After completing freshman year in a Harvard Yard dormitory, most students go on to upper-class residential houses, which can be found all over Cambridge. These buildings range from traditional Georgian to modern. Visitors should enjoy an autumn stroll by the Charles River to visit a set of these residences affectionately known by students as The River Houses. The dormitories are tucked into bright, leafy scenery with the sparkling river as a backdrop. Interior access is limited to students for privacy and security reasons, but visitors can enjoy the architectural diversity and richness of the buildings’ exteriors and idyllic settings.

3 Primal Scream

This little-known Harvard tradition will surprise visitors. At midnight, on the night before final exams begin each term, Harvard students engage in a 70-year-old tradition that is more than a little unlikely. Students disrobe and run a lap around Harvard Yard while onlookers gather and the university band plays. This is Primal Scream. This tradition serves as a chance for students to let off steam after the long study days known as the reading period and before the start of finals.
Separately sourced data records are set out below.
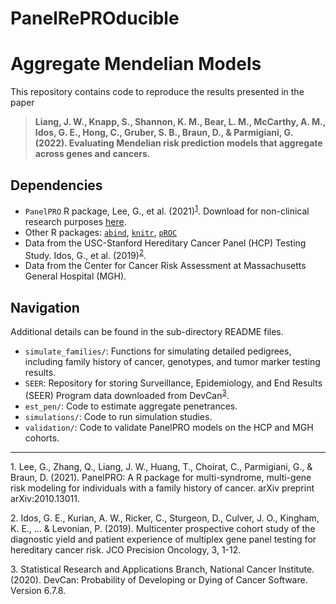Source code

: # PanelRePROducible
# **Aggre**gate **Mend**elian **Mod**els

This repository contains code to reproduce the results presented in the paper 

> **Liang, J. W., Knapp, S., Shannon, K. M., Bear, L. M., McCarthy, A. M., Idos, G. E., Hong, C., Gruber, S. B., Braun, D., & Parmigiani, G. (2022). Evaluating Mendelian risk prediction models that aggregate across genes and cancers.**


## Dependencies
- `PanelPRO` R package, Lee, G., et al. (2021)<sup>[1](#myfootnote1)</sup>. Download for non-clinical research purposes [here](https://projects.iq.harvard.edu/bayesmendel/panelpro).
- Other R packages: [`abind`](https://cran.r-project.org/web/packages/abind/index.html), [`knitr`](https://cran.r-project.org/web/packages/knitr/index.html), [`pROC`](https://cran.r-project.org/web/packages/pROC/index.html)
- Data from the USC-Stanford Hereditary Cancer Panel (HCP) Testing Study. Idos, G., et al. (2019)<sup>[2](#myfootnote2)</sup>. 
- Data from the Center for Cancer Risk Assessment at Massachusetts General Hospital (MGH). 

## Navigation
Additional details can be found in the sub-directory README files. 

- `simulate_families/`: Functions for simulating detailed pedigrees, including family history of cancer, genotypes, and tumor marker testing results. 
- `SEER`: Repository for storing Surveillance, Epidemiology, and End Results (SEER) Program data downloaded from DevCan<sup>[3](#myfootnote3)</sup>. 
- `est_pen/`: Code to estimate aggregate penetrances. 
- `simulations/`: Code to run simulation studies. 
- `validation/`: Code to validate PanelPRO models on the HCP and MGH cohorts. 

---

<a name="myfootnote1">1</a>. Lee, G., Zhang, Q., Liang, J. W., Huang, T., Choirat, C., Parmigiani, G., & Braun, D. (2021). PanelPRO: A R package for multi-syndrome, multi-gene risk modeling for individuals with a family history of cancer. arXiv preprint arXiv:2010.13011.

<a name="myfootnote2">2</a>. Idos, G. E., Kurian, A. W., Ricker, C., Sturgeon, D., Culver, J. O., Kingham, K. E., ... & Levonian, P. (2019). Multicenter prospective cohort study of the diagnostic yield and patient experience of multiplex gene panel testing for hereditary cancer risk. JCO Precision Oncology, 3, 1-12.

<a name="myfootnote3">3</a>. Statistical Research and Applications Branch, National Cancer Institute. (2020). DevCan: Probability of Developing or Dying of Cancer Software. Version 6.7.8.

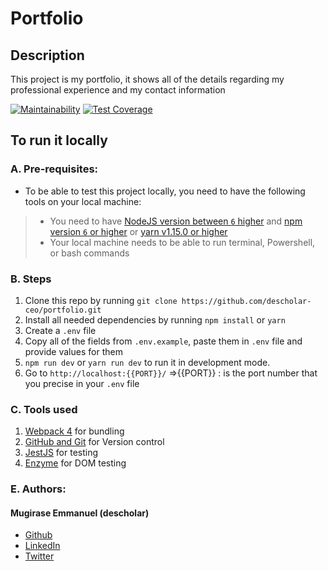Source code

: # Portfolio

## Description
This project is my portfolio, it shows all of the details regarding my professional experience and my contact information

[![Maintainability](https://api.codeclimate.com/v1/badges/bac0788cb2075fe809e8/maintainability)](https://codeclimate.com/github/descholar-ceo/portfolio/maintainability)  [![Test Coverage](https://api.codeclimate.com/v1/badges/bac0788cb2075fe809e8/test_coverage)](https://codeclimate.com/github/descholar-ceo/portfolio/test_coverage)

## To run it locally
### A. Pre-requisites: 
* To be able to test this project locally, you need to have the following tools on your local machine:
> * You need to have [NodeJS version between `6` higher](https://nodejs.org/en/) and [npm version `6` or higher](https://www.npmjs.com/) or [yarn v1.15.0 or higher](https://yarnpkg.com/getting-started/install)
> * Your local machine needs to be able to run terminal, Powershell, or bash commands

### B. Steps
1. Clone this repo by running `git clone https://github.com/descholar-ceo/portfolio.git`
2. Install all needed dependencies by running `npm install` or `yarn`
3. Create a `.env` file
4. Copy all of the fields from `.env.example`, paste them in `.env` file and provide values for them
6. `npm run dev` or `yarn run dev` to run it in development mode.
7. Go to `http://localhost:{{PORT}}/`   =>{{PORT}} : is the port number that you precise in your `.env` file

### C. Tools used
1. [Webpack 4](https://webpack.js.org/) for bundling
2. [GitHub and Git](https://github.com/) for Version control
3. [JestJS](https://jestjs.io/docs/en/webpack) for testing
4. [Enzyme](https://enzymejs.github.io/enzyme/docs/installation/) for DOM testing

### E. Authors:
#### Mugirase Emmanuel (descholar)
* [Github](https://github.com/descholar-ceo)
* [LinkedIn](https://www.linkedin.com/in/mugirase-emmanuel-a90b49143/)
* [Twitter](https://twitter.com/descholar3)
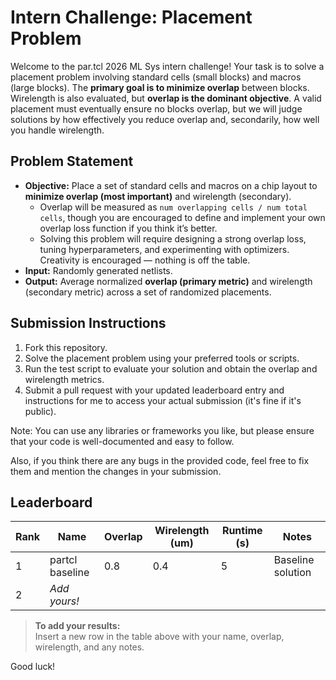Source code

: # Intern Challenge: Placement Problem

Welcome to the par.tcl 2026 ML Sys intern challenge! Your task is to solve a placement problem involving standard cells (small blocks) and macros (large blocks). The **primary goal is to minimize overlap** between blocks. Wirelength is also evaluated, but **overlap is the dominant objective**. A valid placement must eventually ensure no blocks overlap, but we will judge solutions by how effectively you reduce overlap and, secondarily, how well you handle wirelength.  

## Problem Statement

- **Objective:** Place a set of standard cells and macros on a chip layout to **minimize overlap (most important)** and wirelength (secondary).  
  - Overlap will be measured as `num overlapping cells / num total cells`, though you are encouraged to define and implement your own overlap loss function if you think it’s better.  
  - Solving this problem will require designing a strong overlap loss, tuning hyperparameters, and experimenting with optimizers. Creativity is encouraged — nothing is off the table.  
- **Input:** Randomly generated netlists.  
- **Output:** Average normalized **overlap (primary metric)** and wirelength (secondary metric) across a set of randomized placements.  

## Submission Instructions

1. Fork this repository.  
2. Solve the placement problem using your preferred tools or scripts.  
3. Run the test script to evaluate your solution and obtain the overlap and wirelength metrics.  
4. Submit a pull request with your updated leaderboard entry and instructions for me to access your actual submission (it's fine if it's public).  

Note: You can use any libraries or frameworks you like, but please ensure that your code is well-documented and easy to follow.  

Also, if you think there are any bugs in the provided code, feel free to fix them and mention the changes in your submission.  


## Leaderboard

| Rank | Name            | Overlap     | Wirelength (um) | Runtime (s) | Notes                |
|------|-----------------|-------------|-----------------|-------------|----------------------|
| 1    | partcl baseline | 0.8         | 0.4             | 5           | Baseline solution    |
| 2    | *Add yours!*    |             |                 |             |                      |

> **To add your results:**  
> Insert a new row in the table above with your name, overlap, wirelength, and any notes.

Good luck!
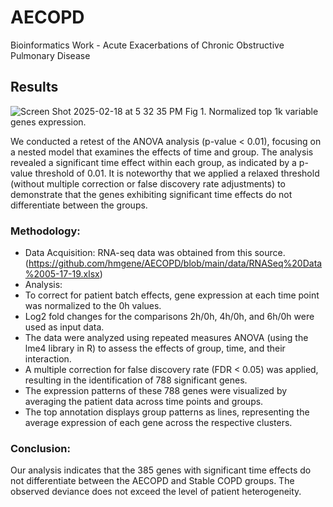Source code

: # AECOPD
Bioinformatics Work - Acute Exacerbations of Chronic Obstructive Pulmonary Disease 

## Results

![Screen Shot 2025-02-18 at 5 32 35 PM](https://github.com/user-attachments/assets/7dc52ea6-d22a-4db3-86c3-154c4d0e3b40)
Fig 1. Normalized top 1k variable genes expression. 


We conducted a retest of the ANOVA analysis (p-value < 0.01), focusing on a nested model that examines the effects of time and group. The analysis revealed a significant time effect within each group, as indicated by a p-value threshold of 0.01. It is noteworthy that we applied a relaxed threshold (without multiple correction or false discovery rate adjustments) to demonstrate that the genes exhibiting significant time effects do not differentiate between the groups.

### Methodology:
- Data Acquisition: RNA-seq data was obtained from this source. (https://github.com/hmgene/AECOPD/blob/main/data/RNASeq%20Data%2005-17-19.xlsx)
- Analysis:
 - To correct for patient batch effects, gene expression at each time point was normalized to the 0h values.
 - Log2 fold changes for the comparisons 2h/0h, 4h/0h, and 6h/0h were used as input data.
 - The data were analyzed using repeated measures ANOVA (using the lme4 library in R) to assess the effects of group, time, and their interaction.
 - A multiple correction for false discovery rate (FDR < 0.05) was applied, resulting in the identification of 788 significant genes.
 - The expression patterns of these 788 genes were visualized by averaging the patient data across time points and groups.
 - The top annotation displays group patterns as lines, representing the average expression of each gene across the respective clusters.

### Conclusion:
Our analysis indicates that the 385 genes with significant time effects do not differentiate between the AECOPD and Stable COPD groups. The observed deviance does not exceed the level of patient heterogeneity.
Initially, students only opened their windows and screamed for ten minutes, but at some point in the 1990s, the au naturale lap came into fashion.

2 The John Harvard Statue -- But Not Really

In the center of Harvard Yard stands a supposed statue of John Harvard, an early benefactor of the university. One of the most photographed statues in the US, visitors often rub their left foot for good luck. However, this regal statue is known within the Harvard community as the “statue of three lies,” and upon close inspection, it’s clear to see why. First, the pedestal mentions that John Harvard was the founder of the university when, in fact, he was a benefactor. Second, it claims the university was founded in 1638, although it was founded two years earlier. Finally, the face of the statue isn’t John Harvard at all. An unknown student was used as the model, and no one was sure of the student’s identity.

Related: Ocean Atlas: Take A Snorkeling Tour To See The World's Largest Underwater Statue

1 The Poet And The Food Fight

Visitors to Harvard Yard today will find a peaceful, grassy yard surrounded by brick and wrought iron gates. However, Harvard wasn’t always this peaceful. There is a long history of student rebellions and agitation. Between 1766 and 1834, seven riots demanded change for several grievances. The Rebellion of 1818 was sparked at University Hall, a gleaming white building in the heart of Harvard Yard, by a food fight between the freshman and sophomore classes. Students threw their meals at one another, and the sophomore instigator of the fight was expelled. His fellow students disagreed with the expulsion and demonstrated against the university administration. Eventually, the entire sophomore class was expelled. Some students were allowed to rejoin the university a short while later, including American author Ralph Waldo Emerson. Visitors can see University Hall today, although it no longer serves as a dining hall for students. And that’s probably for the best!